Work task »
Extract word for word the lines of the listing from its start to the line holding "- Production: 1000 requests per minute", both ends kept; pictures are not part of the copy.

===== Given data

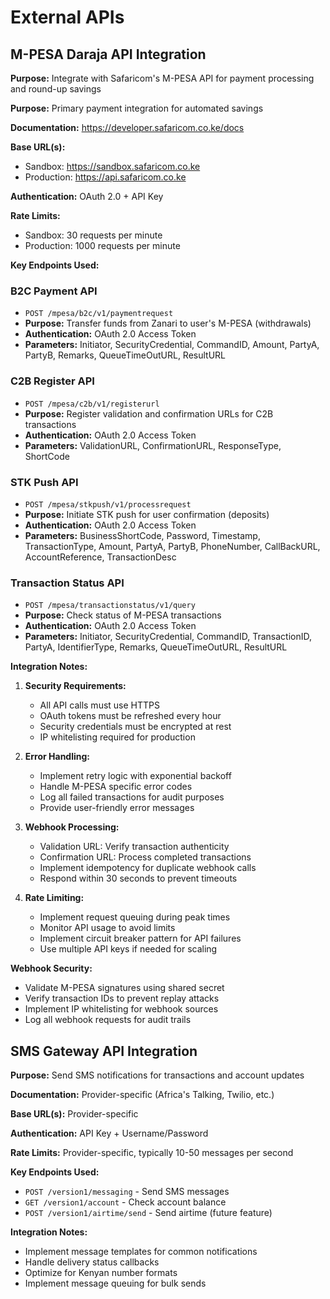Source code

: # External APIs

## M-PESA Daraja API Integration

**Purpose:** Integrate with Safaricom's M-PESA API for payment processing and round-up savings

**Purpose:** Primary payment integration for automated savings

**Documentation:** https://developer.safaricom.co.ke/docs

**Base URL(s):**
- Sandbox: https://sandbox.safaricom.co.ke
- Production: https://api.safaricom.co.ke

**Authentication:** OAuth 2.0 + API Key

**Rate Limits:**
- Sandbox: 30 requests per minute
- Production: 1000 requests per minute

**Key Endpoints Used:**

### B2C Payment API
- `POST /mpesa/b2c/v1/paymentrequest`
- **Purpose:** Transfer funds from Zanari to user's M-PESA (withdrawals)
- **Authentication:** OAuth 2.0 Access Token
- **Parameters:** Initiator, SecurityCredential, CommandID, Amount, PartyA, PartyB, Remarks, QueueTimeOutURL, ResultURL

### C2B Register API
- `POST /mpesa/c2b/v1/registerurl`
- **Purpose:** Register validation and confirmation URLs for C2B transactions
- **Authentication:** OAuth 2.0 Access Token
- **Parameters:** ValidationURL, ConfirmationURL, ResponseType, ShortCode

### STK Push API
- `POST /mpesa/stkpush/v1/processrequest`
- **Purpose:** Initiate STK push for user confirmation (deposits)
- **Authentication:** OAuth 2.0 Access Token
- **Parameters:** BusinessShortCode, Password, Timestamp, TransactionType, Amount, PartyA, PartyB, PhoneNumber, CallBackURL, AccountReference, TransactionDesc

### Transaction Status API
- `POST /mpesa/transactionstatus/v1/query`
- **Purpose:** Check status of M-PESA transactions
- **Authentication:** OAuth 2.0 Access Token
- **Parameters:** Initiator, SecurityCredential, CommandID, TransactionID, PartyA, IdentifierType, Remarks, QueueTimeOutURL, ResultURL

**Integration Notes:**

1. **Security Requirements:**
   - All API calls must use HTTPS
   - OAuth tokens must be refreshed every hour
   - Security credentials must be encrypted at rest
   - IP whitelisting required for production

2. **Error Handling:**
   - Implement retry logic with exponential backoff
   - Handle M-PESA specific error codes
   - Log all failed transactions for audit purposes
   - Provide user-friendly error messages

3. **Webhook Processing:**
   - Validation URL: Verify transaction authenticity
   - Confirmation URL: Process completed transactions
   - Implement idempotency for duplicate webhook calls
   - Respond within 30 seconds to prevent timeouts

4. **Rate Limiting:**
   - Implement request queuing during peak times
   - Monitor API usage to avoid limits
   - Implement circuit breaker pattern for API failures
   - Use multiple API keys if needed for scaling

**Webhook Security:**
- Validate M-PESA signatures using shared secret
- Verify transaction IDs to prevent replay attacks
- Implement IP whitelisting for webhook sources
- Log all webhook requests for audit trails

## SMS Gateway API Integration

**Purpose:** Send SMS notifications for transactions and account updates

**Documentation:** Provider-specific (Africa's Talking, Twilio, etc.)

**Base URL(s):** Provider-specific

**Authentication:** API Key + Username/Password

**Rate Limits:** Provider-specific, typically 10-50 messages per second

**Key Endpoints Used:**
- `POST /version1/messaging` - Send SMS messages
- `GET /version1/account` - Check account balance
- `POST /version1/airtime/send` - Send airtime (future feature)

**Integration Notes:**
- Implement message templates for common notifications
- Handle delivery status callbacks
- Optimize for Kenyan number formats
- Implement message queuing for bulk sends

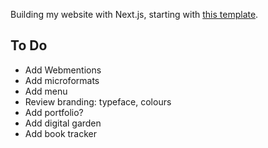 Building my website with Next.js, starting with [this template](https://github.com/vercel/next.js/tree/canary/examples/blog-starter).

## To Do
- Add Webmentions
- Add microformats
- Add menu
- Review branding: typeface, colours 
- Add portfolio?
- Add digital garden
- Add book tracker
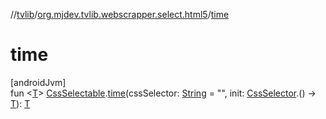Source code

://[tvlib](../../index.md)/[org.mjdev.tvlib.webscrapper.select.html5](index.md)/[time](time.md)

# time

[androidJvm]\
fun &lt;[T](time.md)&gt; [CssSelectable](../org.mjdev.tvlib.webscrapper.select/-css-selectable/index.md).[time](time.md)(cssSelector: [String](https://kotlinlang.org/api/latest/jvm/stdlib/kotlin/-string/index.html) = &quot;&quot;, init: [CssSelector](../org.mjdev.tvlib.webscrapper.select/-css-selector/index.md).() -&gt; [T](time.md)): [T](time.md)
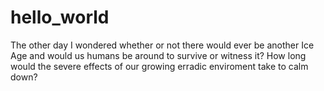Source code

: # hello_world
The other day I wondered whether or not there would ever be another Ice Age and would us humans be around to survive or witness it? How long would the severe effects of our growing erradic enviroment take to calm down?
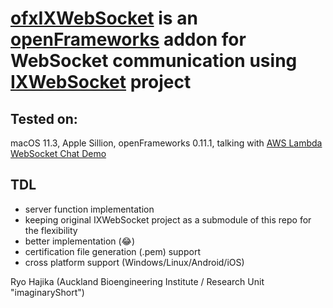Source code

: # [ofxIXWebSocket](https://github.com/ryohajika/ofxIXWebSocket) is an [openFrameworks](https://github.com/openframeworks/openframeworks) addon for WebSocket communication using [IXWebSocket](https://github.com/machinezone/IXWebSocket) project

## Tested on:
macOS 11.3, Apple Sillion, openFrameworks 0.11.1, talking with [AWS Lambda WebSocket Chat Demo](https://github.com/aws-samples/simple-websockets-chat-app)

## TDL
- server function implementation
- keeping original IXWebSocket project as a submodule of this repo for the flexibility
- better implementation (:joy:)
- certification file generation (.pem) support
- cross platform support (Windows/Linux/Android/iOS)


Ryo Hajika (Auckland Bioengineering Institute / Research Unit "imaginaryShort")
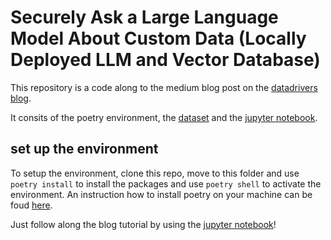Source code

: # Securely Ask a Large Language Model About Custom Data (Locally Deployed LLM and Vector Database)

This repository is a code along to the medium blog post on the [datadrivers blog](blog.datadrivers.de).

It consits of the poetry environment, the [dataset](Sagemaker_qna.txt) and the [jupyter notebook](llm_chatbot_sagemaker_flant5large.ipynb).

## set up the environment
To setup the environment, clone this repo, move to this folder and use `poetry install` to install the packages and use `poetry shell` to activate the environment. An instruction how to install poetry on your machine can be foud [here](https://python-poetry.org/docs/#installation).

Just follow along the blog tutorial by using the [jupyter notebook](llm_chatbot_sagemaker_flant5large.ipynb)!
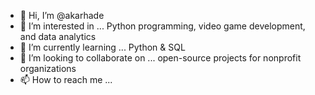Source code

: - 👋 Hi, I’m @akarhade
- 👀 I’m interested in ... Python programming, video game development, and data analytics 
- 🌱 I’m currently learning ... Python & SQL 
- 💞️ I’m looking to collaborate on ... open-source projects for nonprofit organizations 
- 📫 How to reach me ...

<!---
akarhade/akarhade is a ✨ special ✨ repository because its `README.md` (this file) appears on your GitHub profile.
You can click the Preview link to take a look at your changes.
--->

==========

Answer box »
Source code

: # External APIs

## M-PESA Daraja API Integration

**Purpose:** Integrate with Safaricom's M-PESA API for payment processing and round-up savings

**Purpose:** Primary payment integration for automated savings

**Documentation:** https://developer.safaricom.co.ke/docs

**Base URL(s):**
- Sandbox: https://sandbox.safaricom.co.ke
- Production: https://api.safaricom.co.ke

**Authentication:** OAuth 2.0 + API Key

**Rate Limits:**
- Sandbox: 30 requests per minute
- Production: 1000 requests per minute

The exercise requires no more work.